Paim destaca cobertura da Comunicação do Senado sobre a reforma da Previdência Notícia postada em 29.08.2019


O senador Paulo Paim (PT-RS) ressaltou nesta quinta-feira (29), em Plenário, os quase 50 debates na Comissão de Direitos Humanos (CDH) sobre a Previdência (PEC 6/2019). Na opinião do senador, foi indispensável o sistema de comunicação do Senado — Rádio, TV e Agência —, pela cobertura instantânea e precisa sobre a matéria, que permitiu à população ficar informada sobre o assunto que interessa a todos os brasileiros.

— [...] Entendo que, como se trata de um tema que envolve, no mínimo, a vida de 200 milhões de brasileiros — nem vou falar dos 210 milhões, mas falo agora de 200 milhões de brasileiros —, esta Casa tem que aprofundar o debate de forma tal, que seja o instrumento de comunicação, junto à sociedade, para que esta entenda o que significa essa reforma.
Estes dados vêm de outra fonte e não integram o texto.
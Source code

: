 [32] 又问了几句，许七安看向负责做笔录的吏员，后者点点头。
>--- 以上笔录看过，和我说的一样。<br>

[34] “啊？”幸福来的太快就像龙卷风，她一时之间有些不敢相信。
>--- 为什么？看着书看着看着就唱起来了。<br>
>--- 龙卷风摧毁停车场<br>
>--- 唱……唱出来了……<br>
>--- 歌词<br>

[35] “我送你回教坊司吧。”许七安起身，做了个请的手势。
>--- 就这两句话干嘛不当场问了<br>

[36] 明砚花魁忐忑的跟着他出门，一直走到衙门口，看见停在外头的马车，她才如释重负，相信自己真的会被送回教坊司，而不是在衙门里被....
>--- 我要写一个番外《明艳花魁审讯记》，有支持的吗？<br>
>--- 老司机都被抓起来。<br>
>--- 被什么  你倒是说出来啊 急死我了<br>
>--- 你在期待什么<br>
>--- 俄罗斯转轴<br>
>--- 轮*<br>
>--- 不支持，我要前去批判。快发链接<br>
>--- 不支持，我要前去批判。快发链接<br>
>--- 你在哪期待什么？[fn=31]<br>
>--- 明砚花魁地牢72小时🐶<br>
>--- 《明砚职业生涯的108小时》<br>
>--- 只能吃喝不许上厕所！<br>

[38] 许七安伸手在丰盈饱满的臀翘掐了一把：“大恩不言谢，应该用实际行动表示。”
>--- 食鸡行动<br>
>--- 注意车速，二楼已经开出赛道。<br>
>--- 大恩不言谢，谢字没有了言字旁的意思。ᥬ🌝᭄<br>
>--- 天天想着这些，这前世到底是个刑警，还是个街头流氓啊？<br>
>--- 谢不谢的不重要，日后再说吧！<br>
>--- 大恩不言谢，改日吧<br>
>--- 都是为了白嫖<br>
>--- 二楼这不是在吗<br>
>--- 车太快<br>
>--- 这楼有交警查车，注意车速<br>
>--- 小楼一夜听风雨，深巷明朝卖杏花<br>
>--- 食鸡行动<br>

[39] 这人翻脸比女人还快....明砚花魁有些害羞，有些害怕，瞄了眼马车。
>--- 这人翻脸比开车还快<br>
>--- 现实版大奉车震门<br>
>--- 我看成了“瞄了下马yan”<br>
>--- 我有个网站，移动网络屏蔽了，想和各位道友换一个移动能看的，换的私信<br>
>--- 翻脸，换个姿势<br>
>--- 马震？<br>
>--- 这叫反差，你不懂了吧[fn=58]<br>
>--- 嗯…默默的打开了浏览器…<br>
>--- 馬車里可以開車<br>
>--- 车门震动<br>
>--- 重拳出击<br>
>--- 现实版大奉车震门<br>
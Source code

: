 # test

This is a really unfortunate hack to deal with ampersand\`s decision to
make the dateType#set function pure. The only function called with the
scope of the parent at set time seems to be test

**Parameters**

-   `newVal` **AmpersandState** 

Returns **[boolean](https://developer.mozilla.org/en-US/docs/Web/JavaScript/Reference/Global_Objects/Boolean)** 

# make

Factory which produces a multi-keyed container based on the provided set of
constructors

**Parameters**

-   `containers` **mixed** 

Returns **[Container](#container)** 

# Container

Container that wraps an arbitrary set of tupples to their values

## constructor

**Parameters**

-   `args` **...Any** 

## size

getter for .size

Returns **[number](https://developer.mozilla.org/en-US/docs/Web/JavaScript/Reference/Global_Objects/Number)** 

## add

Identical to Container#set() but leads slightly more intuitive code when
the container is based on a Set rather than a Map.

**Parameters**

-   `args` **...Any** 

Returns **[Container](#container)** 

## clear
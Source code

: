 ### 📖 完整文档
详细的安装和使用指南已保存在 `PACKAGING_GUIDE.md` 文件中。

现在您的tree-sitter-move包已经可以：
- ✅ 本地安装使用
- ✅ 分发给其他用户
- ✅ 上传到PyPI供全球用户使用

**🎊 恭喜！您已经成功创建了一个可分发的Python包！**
De acordo com o senador, 90% da sociedade — inclusive os senadores — não conhece profundamente as peculiaridades da matéria. Para ele, por se tratar de tema complexo, declarou ter-se debruçado diuturnamente em estudá-lo a fim de o entender para sugerir ajustes ao relator, senador Tasso Jereissati (PSDB-CE), que, segundo Paim, está disposto a aceitar sugestões de mudanças na proposta.

No discurso, Paim destacou as orientações recebidas do relator durante a reunião e disse que nela estava acompanhado de várias entidades representativas dos trabalhadores que têm muito interesse nos debates sobre a reforma, como a Central Única dos Trabalhadores (CUT), a Força Sindical, a União Geral dos Trabalhadores (UGT), a Central Geral dos Trabalhadores e Trabalhadoras do Brasil (CGTB), a Nova Central Sindical dos Trabalhadores (NCST), a Central Geral dos Trabalhadores (CGT) e a Central dos Sindicatos Brasileiros (CSB).

—  Tivemos uma audiência muito boa [com Tasso Jereissati], hoje pela manhã. (...) Nessa reunião, nós expusemos a ele algumas preocupações, e ele, o senador Jereissati, pediu que, baseados nessa reunião, apresentássemos emendas, de preferência supressivas — e foi isso que nós fizemos —, que pudessem melhorar o texto. Claro que ele vai analisar esse documento e vai ver o que é possível acatar, ou não — declarou.